Paul Rooney (left) with his race manager Jason Maguire: He and wife Clare have reversed their decision not to have runners in Cheltenham

John Grossick / racingpost.com/photos

Paul Rooney said, "We are very pleased with what Cheltenham is doing to dispel our concerns, and we look forward to racing again in the near future as soon as the races are suitable for our horses.

"Cheltenham and the staff member of the Simon Claisse course have dealt with the problems and I am very pleased with what they have done.

"They have reassured us that we are heading in the right direction and that the welfare of the horses is of the utmost importance."

The Rooneys, who had a festive season win at the Neptune Novices & # 39; Hurdle 2017 with Willoughby Court, are out of action with a runner since Friday in November at Cheltenham.
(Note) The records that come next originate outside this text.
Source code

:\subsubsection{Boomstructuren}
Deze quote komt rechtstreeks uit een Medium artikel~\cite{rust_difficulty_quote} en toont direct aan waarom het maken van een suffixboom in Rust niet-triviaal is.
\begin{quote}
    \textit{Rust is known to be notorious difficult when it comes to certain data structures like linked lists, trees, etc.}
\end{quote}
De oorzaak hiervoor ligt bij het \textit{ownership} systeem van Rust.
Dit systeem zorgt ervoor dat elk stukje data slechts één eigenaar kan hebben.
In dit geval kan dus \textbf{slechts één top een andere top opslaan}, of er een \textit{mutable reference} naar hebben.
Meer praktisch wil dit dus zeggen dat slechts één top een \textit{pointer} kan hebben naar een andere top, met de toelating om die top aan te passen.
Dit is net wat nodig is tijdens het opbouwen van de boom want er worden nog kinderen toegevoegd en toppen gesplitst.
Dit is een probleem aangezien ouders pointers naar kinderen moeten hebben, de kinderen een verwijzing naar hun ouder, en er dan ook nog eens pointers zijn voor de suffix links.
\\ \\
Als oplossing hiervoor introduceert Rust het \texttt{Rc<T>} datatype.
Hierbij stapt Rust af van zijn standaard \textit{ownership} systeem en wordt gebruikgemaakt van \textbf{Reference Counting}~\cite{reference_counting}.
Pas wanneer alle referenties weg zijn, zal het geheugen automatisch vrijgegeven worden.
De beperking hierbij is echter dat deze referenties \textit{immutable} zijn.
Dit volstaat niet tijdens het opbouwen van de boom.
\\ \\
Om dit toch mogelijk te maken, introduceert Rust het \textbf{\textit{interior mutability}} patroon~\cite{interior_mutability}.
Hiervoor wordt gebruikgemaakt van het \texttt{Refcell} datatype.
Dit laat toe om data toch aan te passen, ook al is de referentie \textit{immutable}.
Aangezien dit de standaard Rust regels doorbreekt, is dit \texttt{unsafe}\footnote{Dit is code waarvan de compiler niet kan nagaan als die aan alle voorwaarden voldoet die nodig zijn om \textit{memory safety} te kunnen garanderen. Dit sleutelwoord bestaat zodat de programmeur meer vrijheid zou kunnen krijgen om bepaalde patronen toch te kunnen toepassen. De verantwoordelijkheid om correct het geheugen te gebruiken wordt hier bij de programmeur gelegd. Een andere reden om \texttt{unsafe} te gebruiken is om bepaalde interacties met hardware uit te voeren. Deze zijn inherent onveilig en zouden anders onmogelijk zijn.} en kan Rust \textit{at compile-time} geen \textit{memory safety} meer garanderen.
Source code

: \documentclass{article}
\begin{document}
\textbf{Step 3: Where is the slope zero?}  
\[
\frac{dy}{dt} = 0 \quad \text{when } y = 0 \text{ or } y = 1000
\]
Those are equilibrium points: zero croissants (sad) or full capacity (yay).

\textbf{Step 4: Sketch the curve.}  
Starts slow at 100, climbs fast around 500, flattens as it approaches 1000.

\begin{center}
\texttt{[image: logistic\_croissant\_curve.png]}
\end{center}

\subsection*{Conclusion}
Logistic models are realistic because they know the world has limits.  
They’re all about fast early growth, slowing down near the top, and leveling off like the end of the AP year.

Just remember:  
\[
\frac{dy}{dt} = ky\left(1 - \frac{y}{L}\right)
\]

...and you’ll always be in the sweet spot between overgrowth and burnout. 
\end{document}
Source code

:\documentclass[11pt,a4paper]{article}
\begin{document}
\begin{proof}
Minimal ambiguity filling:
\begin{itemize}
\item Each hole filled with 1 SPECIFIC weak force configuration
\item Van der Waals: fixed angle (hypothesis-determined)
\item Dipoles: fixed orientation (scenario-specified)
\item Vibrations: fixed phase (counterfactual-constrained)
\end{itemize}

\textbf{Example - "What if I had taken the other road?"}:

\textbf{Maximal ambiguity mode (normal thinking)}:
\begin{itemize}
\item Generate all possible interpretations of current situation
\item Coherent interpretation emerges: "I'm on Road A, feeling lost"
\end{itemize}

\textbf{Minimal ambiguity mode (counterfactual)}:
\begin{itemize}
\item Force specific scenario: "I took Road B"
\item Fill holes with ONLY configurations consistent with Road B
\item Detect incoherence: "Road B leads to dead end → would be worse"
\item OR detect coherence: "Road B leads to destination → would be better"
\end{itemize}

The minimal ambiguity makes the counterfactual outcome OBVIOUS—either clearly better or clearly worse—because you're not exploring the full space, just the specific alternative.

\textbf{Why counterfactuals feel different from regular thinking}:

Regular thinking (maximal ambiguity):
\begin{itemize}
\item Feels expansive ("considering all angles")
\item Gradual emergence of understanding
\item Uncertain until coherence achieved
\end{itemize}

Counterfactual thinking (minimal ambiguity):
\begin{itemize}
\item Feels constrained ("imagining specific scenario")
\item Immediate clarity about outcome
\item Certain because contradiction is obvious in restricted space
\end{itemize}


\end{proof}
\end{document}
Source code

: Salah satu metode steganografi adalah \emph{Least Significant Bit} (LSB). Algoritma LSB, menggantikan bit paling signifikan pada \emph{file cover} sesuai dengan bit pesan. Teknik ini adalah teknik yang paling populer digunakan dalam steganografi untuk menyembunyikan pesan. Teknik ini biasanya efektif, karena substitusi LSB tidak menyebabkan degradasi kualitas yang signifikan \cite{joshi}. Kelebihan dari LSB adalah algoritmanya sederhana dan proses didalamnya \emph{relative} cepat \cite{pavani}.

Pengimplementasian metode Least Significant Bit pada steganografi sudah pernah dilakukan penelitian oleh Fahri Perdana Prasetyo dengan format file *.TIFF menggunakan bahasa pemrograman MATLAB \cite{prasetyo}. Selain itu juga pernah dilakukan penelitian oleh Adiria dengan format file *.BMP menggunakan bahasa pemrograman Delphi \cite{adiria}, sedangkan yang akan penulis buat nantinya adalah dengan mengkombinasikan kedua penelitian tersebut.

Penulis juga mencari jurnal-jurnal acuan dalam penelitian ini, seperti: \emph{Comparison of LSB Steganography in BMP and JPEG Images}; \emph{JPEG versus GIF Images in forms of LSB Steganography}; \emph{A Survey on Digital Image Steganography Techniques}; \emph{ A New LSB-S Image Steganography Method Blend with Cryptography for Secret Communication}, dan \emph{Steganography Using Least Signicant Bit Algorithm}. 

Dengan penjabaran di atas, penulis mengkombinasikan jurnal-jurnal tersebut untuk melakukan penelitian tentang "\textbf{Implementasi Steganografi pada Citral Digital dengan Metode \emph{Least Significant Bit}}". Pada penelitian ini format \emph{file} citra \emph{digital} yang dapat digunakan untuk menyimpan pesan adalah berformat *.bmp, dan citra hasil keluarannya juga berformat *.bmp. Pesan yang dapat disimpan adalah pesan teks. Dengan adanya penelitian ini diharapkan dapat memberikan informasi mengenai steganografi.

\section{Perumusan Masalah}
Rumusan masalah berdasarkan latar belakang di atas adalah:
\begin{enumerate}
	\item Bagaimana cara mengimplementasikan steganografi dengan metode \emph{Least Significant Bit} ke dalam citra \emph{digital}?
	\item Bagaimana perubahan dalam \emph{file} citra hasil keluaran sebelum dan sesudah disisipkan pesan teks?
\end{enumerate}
The owner lost the promising pursuer Starchitect after winning the Caspian Caviar Gold Cup on the track in December 2017.

Rooney said: "The wellbeing of our horses has and always will come first, I keep in touch with our race director Jason Maguire and the veterinarians, and whatever the horses need, they get it.

"When it comes to rest, rehabilitation or any therapy, they get it."

Earlier this month, the tricky penultimate fence on the Old Course at Cheltenham was postponed for the third time in the last nine years after being discussed between course officials, jockeys, and senior BHA inspector Richard Linley.

Following the deaths of six horses last year, the BHA conducted a review of the festival, and one of them as a result of injuries sustained during the meeting. As a result, 17 recommendations were issued to improve the welfare of horses.

Ian Renton, Cheltenham and South West Regional Director at Jockey Club Racecourses, said: "We are delighted that Paul and Clare have decided to contribute to Cheltenham, and look forward to seeing their horses compete in the festival.

"The team here is committed to providing more than 1,500 racehorses with a safe world-class place every year.

"The BHA is regularly reviewing the course to ensure that the highest welfare standards are achieved, which is a priority that represents our entire commitment."